**Assigned task**: Scan the records below, and wherever a line has the word "tabular", pull it out.

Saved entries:
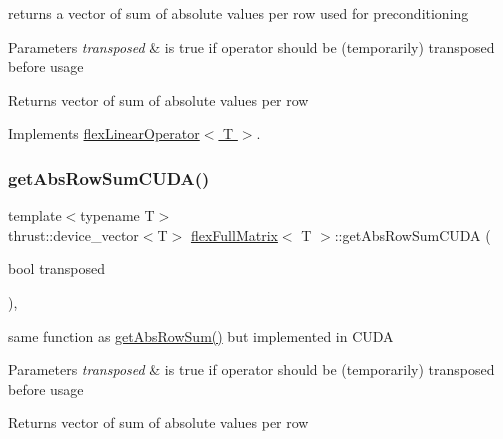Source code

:returns a vector of sum of absolute values per row used for preconditioning 


\begin{DoxyParams}{Parameters}
{\em transposed} & is true if operator should be (temporarily) transposed before usage \\
\hline
\end{DoxyParams}
\begin{DoxyReturn}{Returns}
vector of sum of absolute values per row 
\end{DoxyReturn}


Implements \hyperlink{classflex_linear_operator_ad6caa7b09e6e3c401cadef61b8e2307e}{flex\+Linear\+Operator$<$ T $>$}.

\mbox{\label{classflex_full_matrix_af8ade69023e1c5140a82ad3583a8acb6}} 
\subsubsection{\texorpdfstring{get\+Abs\+Row\+Sum\+C\+U\+D\+A()}{getAbsRowSumCUDA()}}
{\footnotesize\ttfamily template$<$typename T$>$ \\
thrust\+::device\+\_\+vector$<$T$>$ \hyperlink{classflex_full_matrix}{flex\+Full\+Matrix}$<$ T $>$\+::get\+Abs\+Row\+Sum\+C\+U\+DA (\begin{DoxyParamCaption}\item[{bool}]{transposed }\end{DoxyParamCaption})\hspace{0.3cm}{\ttfamily [inline]}, {\ttfamily [virtual]}}



same function as \hyperlink{classflex_full_matrix_a911d6b2a452edb8233f56c1e5250855e}{get\+Abs\+Row\+Sum()} but implemented in C\+U\+DA 


\begin{DoxyParams}{Parameters}
{\em transposed} & is true if operator should be (temporarily) transposed before usage \\
\hline
\end{DoxyParams}
\begin{DoxyReturn}{Returns}
vector of sum of absolute values per row 
\end{DoxyReturn}


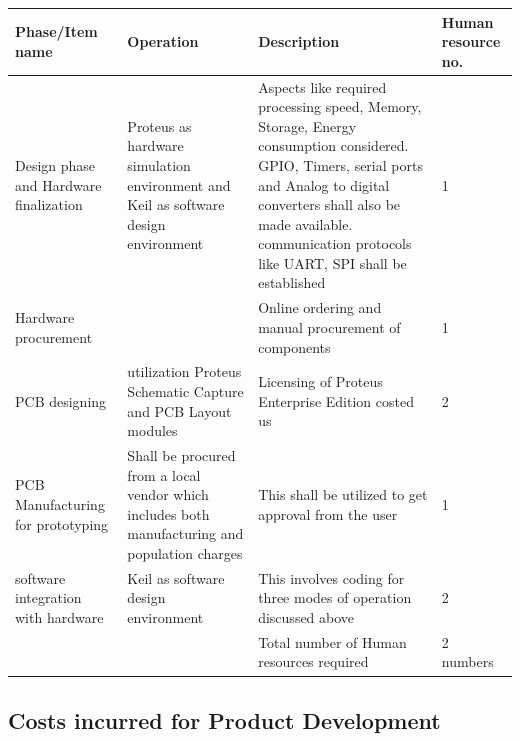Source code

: \documentclass{FR16}
\begin{document}
\begin{center}
\begin{tabular}{||p{3 cm} ||p{4 cm}|| p{6 cm}|| |p{2 cm}|| }
\arrayrulecolor{Azzurro}
\hline
\hline

{\bfseries Phase/Item name } & {\bfseries Operation}& {\bfseries Description} & {\bfseries Human resource no.} \\
\hline
\hline
Design phase and Hardware finalization& Proteus as hardware simulation environment and Keil as
software design environment &  Aspects like required  processing speed, Memory, Storage, Energy consumption considered. GPIO, Timers, serial ports and Analog to digital converters shall also be made available. communication protocols like UART, SPI shall be established &1\\
\hline
\hline
Hardware procurement & &Online ordering and manual procurement of components & 1 \\
\hline
\hline
PCB designing & utilization Proteus Schematic Capture and PCB Layout modules  & Licensing of Proteus Enterprise Edition costed us&2\\ 
\hline 
\hline
PCB Manufacturing for prototyping & Shall be procured from a local vendor which includes both manufacturing and population charges & This shall be utilized to get approval from the user&1 \\
\hline 
\hline
software integration with hardware &Keil as
software design environment & This involves coding for three modes of operation discussed above  & 2\\
\hline
\hline
&  &Total number of Human resources required & 2 numbers
 
 \end{tabular}
\end{center}











\newpage

\subsection{Costs incurred for Product Development}

\end{document}
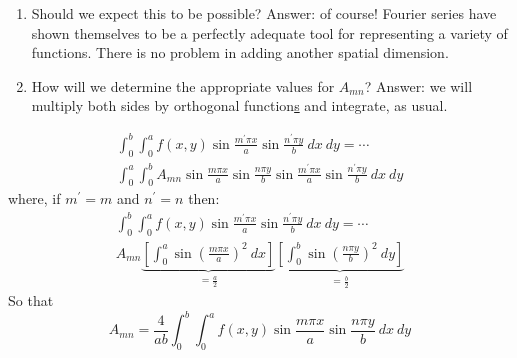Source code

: \begin{enumerate}

\item Should we expect this to be possible?  Answer: of course!  Fourier series have shown themselves to be a perfectly adequate tool for representing a variety of functions.  There is no problem in adding another spatial dimension.

\item How will we determine the appropriate values for $A_{mn}$?  Answer: we will multiply both sides by orthogonal function\underline{s} and integrate, as usual.

\end{enumerate}
\begin{multline*}
\int_0^b \int_0^a f(x,y) \sin{\frac{m^{\prime} \pi x}{a}} \sin{\frac{n^{\prime} \pi y}{b}} \ dx \ dy = \cdots \\ \int_0^a \int_0^b A_{mn}\sin{\frac{m \pi x}{a}} \sin{\frac{n \pi y}{b}}\sin{\frac{m^{\prime} \pi x}{a}} \sin{\frac{n^{\prime} \pi y}{b}} \ dx \ dy
\end{multline*}
where, if $m^{\prime}=m$ and $n^{\prime} = n$ then:
\begin{multline*}
\int_0^b \int_0^a f(x,y) \sin{\frac{m^{\prime} \pi x}{a}} \sin{\frac{n^{\prime} \pi y}{b}} \ dx \ dy = \cdots \\ A_{mn} \underbrace{\left[\int_0^a \sin{(\frac{m \pi x}{a})}^2 \ dx \right]}_{=\frac{a}{2}} \underbrace{ \left[ \int_0^b \sin{(\frac{n \pi y}{b})}^2 \ dy \right]}_{=\frac{b}{2}}
\end{multline*}
So that
\begin{equation}
A_{mn} = \frac{4}{a b} \int_0^b \int_0^a f(x,y) \sin{\frac{m \pi x}{a}} \sin{\frac{n \pi y}{b}} \ dx \ dy
\label{eq:double-fourier-coeff}
\end{equation}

**Task response**:
\begin{tabular}{||p{3 cm} ||p{4 cm}|| p{6 cm}|| |p{2 cm}|| }
 \end{tabular}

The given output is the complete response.